Штирнерианской абсолютизации субъекта и его мира Пастернак противопоставляет шеллингианскую идею тождества субъекта и объекта (с которой начинается «Система трансцендентального идеализма»: «Alles Wissen beruht auf der Übereinstimmung eines Objektiven mit einem Subjektiven»[80]). Неспроста Живаго размышляет об этом тождестве перед тем, как встретиться с Палых:
Привычный круг мыслей овладел Юрием Андреевичем […] О мимикрии, о подражательной и предохранительной окраске […] Что такое субъект? Что такое объект? Как дать определение их тождества? В размышлениях доктора Дарвин встречался с Шеллингом…
(3, 342)[81] 4.1.2.
Но почему в Гинца стреляет именно тот персонаж, который ассоциирован со Штирнером? Ответ на этот вопрос дает остроумное сравнение, которое предпринял А. А. Вознесенский в одном из его интервью о творчестве Пастернака:
…Гинц вскакивает на пожарную кадку и обращает к приближающимся «несколько за душу хватающих слов, нечеловеческих и бессвязных…» И проваливается в кадку. Солдаты с хохотом застреливают и докалывают его […].

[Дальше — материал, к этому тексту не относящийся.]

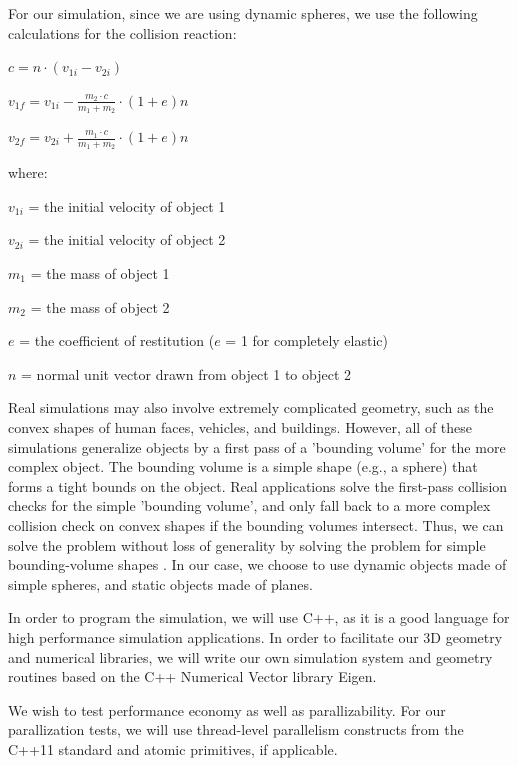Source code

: \documentclass[conference]{IEEEtran}
\begin{document}
For our simulation, since we are using dynamic spheres, we use the following calculations for the collision reaction\cite{wheatchex}:

\begin{math}
c = n \cdot (v_{1i} - v_{2i})
\end{math}

\begin{math}
v_{1f} = v_{1i} - \frac{m_2 \cdot c}{m_1 + m_2} \cdot (1 + e)n
\end{math}

\begin{math}
v_{2f} = v_{2i} + \frac{m_1 \cdot c}{m_1 + m_2} \cdot (1 + e)n
\end{math}

where:

$v_{1i}$ = the initial velocity of object 1

$v_{2i}$ = the initial velocity of object 2

$m_1$ = the mass of object 1

$m_2$ = the mass of object 2

$e$ = the coefficient of restitution ($e$ = 1 for completely elastic)

$n$ = normal unit vector drawn from object 1 to object 2


Real simulations may also involve extremely complicated geometry, such as the convex shapes of human faces, vehicles, and buildings.  However, 
all of these simulations generalize objects by a first pass of a 'bounding volume' for the more complex object.  The bounding volume is a simple shape (e.g., a sphere)
that forms a tight bounds on the object.  Real applications solve the first-pass collision checks for the simple 'bounding volume', and only fall back to a more complex
collision check on convex shapes if the bounding volumes intersect.  Thus, we can solve the problem without loss of generality by solving the problem
for simple bounding-volume shapes \cite{uberflow,cloth}.  In our case, we choose to use dynamic objects made of simple spheres, and static objects made of planes.

In order to program the simulation, we will use C++, as it is a good language for high performance simulation applications.  In order to facilitate our 
3D geometry and numerical libraries, we will write our own simulation system and geometry routines based on the C++ Numerical Vector library Eigen.  

We wish to test performance economy as well as parallizability.  For our parallization tests, we will use thread-level parallelism constructs from the C++11 standard and atomic primitives, if applicable.
\end{document}
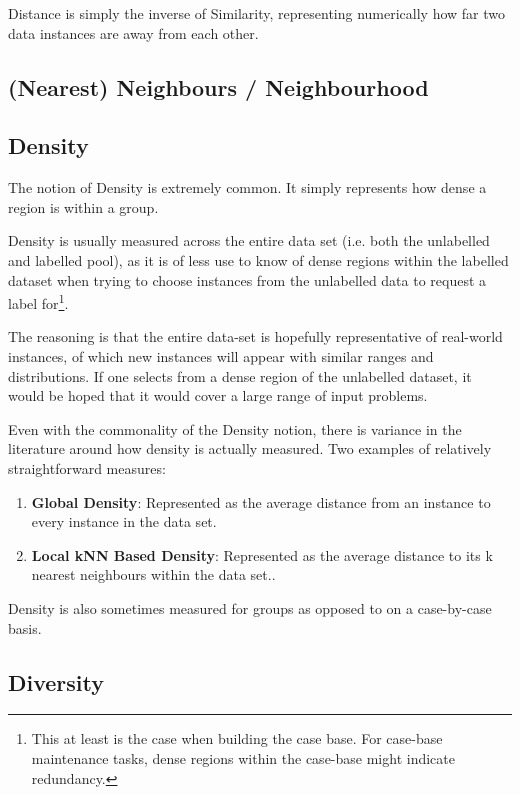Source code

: \documentclass[a4paper,11pt]{report}
\begin{document}
Distance is simply the inverse of Similarity, representing numerically how far two data instances are away from each other.

\subsection{(Nearest) Neighbours / Neighbourhood}

\subsection{Density}
The notion of Density is extremely common. It simply represents how dense a region is within a group.

Density is usually measured across the entire data set (i.e. both the unlabelled and labelled pool), as it is of less use to know of dense regions within the labelled dataset when trying to choose instances from the unlabelled data to request a label for\footnote{This at least is the case when building the case base. For case-base maintenance tasks, dense regions within the case-base might indicate redundancy.}. 

The reasoning is that the entire data-set is hopefully representative of real-world instances, of which new instances will appear with similar ranges and distributions. If one selects from a dense region of the unlabelled dataset, it would be hoped that it would cover a large range of input problems.

Even with the commonality of the Density notion, there is variance in the literature around how density is actually measured. Two examples of relatively straightforward measures:
\begin{enumerate}
	\item \textbf{Global Density}: Represented as the average distance from an instance to every  instance in the data set\cite{Xu2007}.
	\item \textbf{Local kNN Based Density}: Represented as the average distance to its k nearest neighbours within the data set.\cite{Zhu2008}.
\end{enumerate}

Density is also sometimes measured for groups as opposed to on a case-by-case basis\cite{Smyth1998}.

\subsection{Diversity}
\end{document}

Помните притчу о Фалесе, отце древней философии? Фалес, искатель небесных тайн, разглядывая звезды, провалился в колодец. Юная фракиянка хохочет над чудаком […] Не случайно этой метафорой Лев Шестов открывает свою лучшую книгу «На весах Иова»[82].
Вдобавок к соображению А. А. Вознесенского следует сказать, что Пастернак, конструируя образ Гинца, не только заимствовал из диалога Платона («Theaetet») анекдот о Фалесе, упавшем в цистерну, но и использовал самые разные иные античные источники, свидетельствующие об этом первомудреце. Как известно, Фалес занимался теорией треугольников (он доказал, среди прочего, равенство углов при основании равнобедренного треугольника); Гинц треуголен:
Он был в тесном френче. Наверное, ему было неловко, что он еще так молод, и, чтобы казаться старше, он брюзгливо кривил лицо и напускал на себя деланную сутулость. Для этого он запускал руки глубоко в карманы галифе и подымал углами плечи в новых негнущихся погонах, отчего его фигура становилась действительно по-кавалерийски упрощенной, так что от плеч к ногам ее можно было вычертить с помощью двух, книзу сходящихся линий.
(3, 137)
О Фалесе говорится в комедии Аристофана «Птицы» как о комическом персонаже. О «Птицах» напоминает читателям сцена, в которой они впервые знакомятся с Гинцем. Персонажи, участвующие в этом эпизоде, занимают странные позиции в пространстве, так что человеческие позы становятся похожими на птичьи (один как бы сидит на шестке; другой, обхвативший руками спинку стула, получает птичий профиль; третий подпрыгивает в проеме окна);
Из присутствующих только один доктор расположился в кабинете по-человечески. Остальные сидели один другого чуднее и развязнее. Уездный, подперев голову, по-печорински полулежал возле письменного стола [= типовая античная поза. — И. С.], его помощник громоздился напротив, на боковом валике дивана, подобрав под себя ноги, как в дамском седле. Галиуллин сидел верхом на стуле, поставленном задом наперед, обняв спинку и положив на нее голову, а молоденький комиссар то подтягивался на руках в проем подоконника, то с него соскакивал…
(3, 136–137)[83]
Фалес считал первоматерией воду и погружал землю в мировой океан (за что его критиковал Аристотель в трактате «О небе») — после смерти Гинца в Мелюзееве случается настоящий потоп:
…на полу огромные лужи, и то же самое в комнате, оставшейся от Лары, море, форменное море, целый океан.
(3, 149)[84]
И напротив: вода как бы ввергает Памфила Палых в паническое состояние:
он исчез из лагеря, как бежит от самого себя больное водобоязнью бешеное животное.
(3, 366). 4.2.
Подытожим сказанное: выстрел Палых в Гинца — это покушение Штирнера на основы идеализма и — шире — мировой философии, берущей свое начало в одном из «семи мудрецов», в Фалесе (ср. особенно первые главы сочинения Штирнера, где критикуется греческая философия). Пастернак переводит проблему столкновения народа и интеллигенции, позаимствованную из «Сестер», в план философского спора нигилистов 1840-х гг. с классической философией[85].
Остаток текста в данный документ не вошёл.